Fapesp: Interior paulista abriga fósseis de plantas que cresceram ao lado de geleiras

Fósseis têm 300 milhões de anos

qui, 15/01/2004 - 20h01 | Do Portal do Governo

Numa tarde de setembro de 1999, a chilena Fresia Ricardi Branco encontrou uma pedra e tanto no meio de seu caminho. Era sábado, dia de folga de suas aulas na Universidade Estadual de Campinas (Unicamp), e a especialista em plantas fósseis, moradora da cidade de São Paulo, resolvera fazer uma incursão num território bastante familiar: a rodovia dos Bandeirantes, que liga a capital paulista a Campinas, por onde passava três vezes por semana. Ao lado do marido, Fábio Branco, geólogo de profissão, pegara o carro da família e rumara para o trecho em ampliação da Bandeirantes.

Por volta das 17h30, estava diante do afloramento acinzentado que, alguns dias antes, avistara rapidamente, mas não tivera tempo de explorar: uma formação rochosa de uns 50 metros de largura por 20 metros de altura que brotara das obras em curso no quilômetro 96 da rodovia.

Formado por mais de 20 camadas de siltito, rocha sedimentar de fina granulação, o afloramento abrigava fartos vestígios de pequenos vegetais que se acumularam cerca de 310 milhões de anos atrás, talvez até antes. ‘Os fósseis eram tantos que não dava para não vê-los’, relembra Fresia. ‘Eram de uma vegetação rasteira, de um ambiente próximo a um glacial, semelhante à atual tundra do norte do Canadá e da Sibéria.’ Foram provavelmente parte de um tapete verde, composto por musgos (briófitas) e licófitas de porte arbustivo (plantas eretas, de folhas sempre verdes dispostas de forma helicoidal sobre o caule), que revestia as porções de terra do interior paulista situadas entre as geleiras e o braço de mar que penetrava continente adentro.

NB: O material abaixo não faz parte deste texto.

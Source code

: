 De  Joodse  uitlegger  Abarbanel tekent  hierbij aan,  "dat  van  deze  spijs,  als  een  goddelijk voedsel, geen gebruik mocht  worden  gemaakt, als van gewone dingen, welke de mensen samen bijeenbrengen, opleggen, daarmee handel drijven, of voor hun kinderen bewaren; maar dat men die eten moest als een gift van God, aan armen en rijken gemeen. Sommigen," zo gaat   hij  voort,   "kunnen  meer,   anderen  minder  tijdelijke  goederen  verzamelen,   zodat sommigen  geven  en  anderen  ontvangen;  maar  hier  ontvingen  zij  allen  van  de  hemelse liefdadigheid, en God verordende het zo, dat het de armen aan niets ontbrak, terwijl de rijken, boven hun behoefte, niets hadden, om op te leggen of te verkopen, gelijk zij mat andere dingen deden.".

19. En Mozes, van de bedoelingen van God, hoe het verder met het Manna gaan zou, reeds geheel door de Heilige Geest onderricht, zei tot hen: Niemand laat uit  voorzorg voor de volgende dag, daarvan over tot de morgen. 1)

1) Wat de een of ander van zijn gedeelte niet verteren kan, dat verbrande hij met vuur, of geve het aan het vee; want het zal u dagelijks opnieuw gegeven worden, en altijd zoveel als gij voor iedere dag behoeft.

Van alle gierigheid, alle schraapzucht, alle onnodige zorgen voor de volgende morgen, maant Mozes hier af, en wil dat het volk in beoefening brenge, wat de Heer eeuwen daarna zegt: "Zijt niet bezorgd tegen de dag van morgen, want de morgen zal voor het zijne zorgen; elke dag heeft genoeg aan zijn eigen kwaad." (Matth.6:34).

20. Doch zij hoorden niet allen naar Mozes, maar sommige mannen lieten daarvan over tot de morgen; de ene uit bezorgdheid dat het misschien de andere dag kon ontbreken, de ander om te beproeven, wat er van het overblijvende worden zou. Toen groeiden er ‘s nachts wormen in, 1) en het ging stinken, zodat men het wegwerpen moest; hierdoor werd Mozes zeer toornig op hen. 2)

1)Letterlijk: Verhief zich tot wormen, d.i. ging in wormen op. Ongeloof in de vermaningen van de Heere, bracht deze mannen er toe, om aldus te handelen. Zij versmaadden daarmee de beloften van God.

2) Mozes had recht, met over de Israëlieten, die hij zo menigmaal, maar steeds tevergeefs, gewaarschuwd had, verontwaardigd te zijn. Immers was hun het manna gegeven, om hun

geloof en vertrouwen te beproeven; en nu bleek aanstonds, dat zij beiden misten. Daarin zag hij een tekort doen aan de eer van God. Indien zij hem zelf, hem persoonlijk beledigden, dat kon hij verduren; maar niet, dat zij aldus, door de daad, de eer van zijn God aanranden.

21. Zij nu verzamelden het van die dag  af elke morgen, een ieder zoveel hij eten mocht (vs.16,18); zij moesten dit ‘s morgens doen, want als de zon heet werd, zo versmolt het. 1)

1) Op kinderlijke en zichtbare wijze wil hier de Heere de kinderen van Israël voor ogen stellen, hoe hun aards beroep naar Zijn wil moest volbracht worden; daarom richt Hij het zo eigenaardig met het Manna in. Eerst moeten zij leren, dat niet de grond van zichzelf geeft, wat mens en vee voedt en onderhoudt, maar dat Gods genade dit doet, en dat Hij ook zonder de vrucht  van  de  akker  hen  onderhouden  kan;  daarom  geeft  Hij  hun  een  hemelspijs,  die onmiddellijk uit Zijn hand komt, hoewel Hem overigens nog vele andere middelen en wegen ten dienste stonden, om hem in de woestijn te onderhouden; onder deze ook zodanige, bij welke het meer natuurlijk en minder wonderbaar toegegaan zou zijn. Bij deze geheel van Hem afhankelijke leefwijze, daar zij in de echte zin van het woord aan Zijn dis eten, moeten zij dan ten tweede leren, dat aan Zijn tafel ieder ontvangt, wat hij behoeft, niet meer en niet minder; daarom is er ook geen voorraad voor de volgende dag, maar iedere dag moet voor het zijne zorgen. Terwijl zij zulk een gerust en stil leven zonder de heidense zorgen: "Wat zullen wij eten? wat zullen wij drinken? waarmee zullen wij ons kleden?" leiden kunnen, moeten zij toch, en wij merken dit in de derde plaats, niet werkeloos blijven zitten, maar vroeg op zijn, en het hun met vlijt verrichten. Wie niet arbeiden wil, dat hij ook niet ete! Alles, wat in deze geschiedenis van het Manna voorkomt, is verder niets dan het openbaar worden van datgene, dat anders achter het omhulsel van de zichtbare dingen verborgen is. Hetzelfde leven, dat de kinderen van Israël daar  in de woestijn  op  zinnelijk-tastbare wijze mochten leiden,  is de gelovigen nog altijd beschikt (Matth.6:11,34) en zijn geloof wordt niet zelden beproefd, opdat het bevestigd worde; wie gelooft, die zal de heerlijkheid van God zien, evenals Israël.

Sim, havia glaciares a leste do Estado de São Paulo e um mar interior a oeste ou sudoeste. A tundra primitiva diferia da atual em pelo menos um aspecto importante: não tinha grama. As angiospermas, plantas com flores, entre as quais se incluem as gramíneas,ainda não haviam surgido na Terra.

Nesse momento da história do planeta, por volta de 300 milhões de anos atrás, entre o final do período Carbonífero e início do Permiano, a geografia e o clima da Terra – e não, obviamente, apenas o de São Paulo – eram muito diferentes das condições atuais. A América do Sul, a África, a Antártica, a Índia e a Austrália estavam unidas num supercontinente austral, o Gondwana, e suas porções mais meridionais, tomadas por geleiras em grande medida, roçavam as latitudes polares.

Enquanto a América do Norte e a Europa estavam mais próximas do Equador e apresentavam um clima mais quente, o Hemisfério Sul vivia, entre 330 e 285 milhões de anos atrás, a sua penúltima grande Era do Gelo. A mais recente glaciação de grande porte, cujos efeitos mais diretos se concentraram no Hemisfério Norte, começou há 2 milhões de anos e terminou há apenas 10 ou 15 mil anos. Mas isso já é outra história.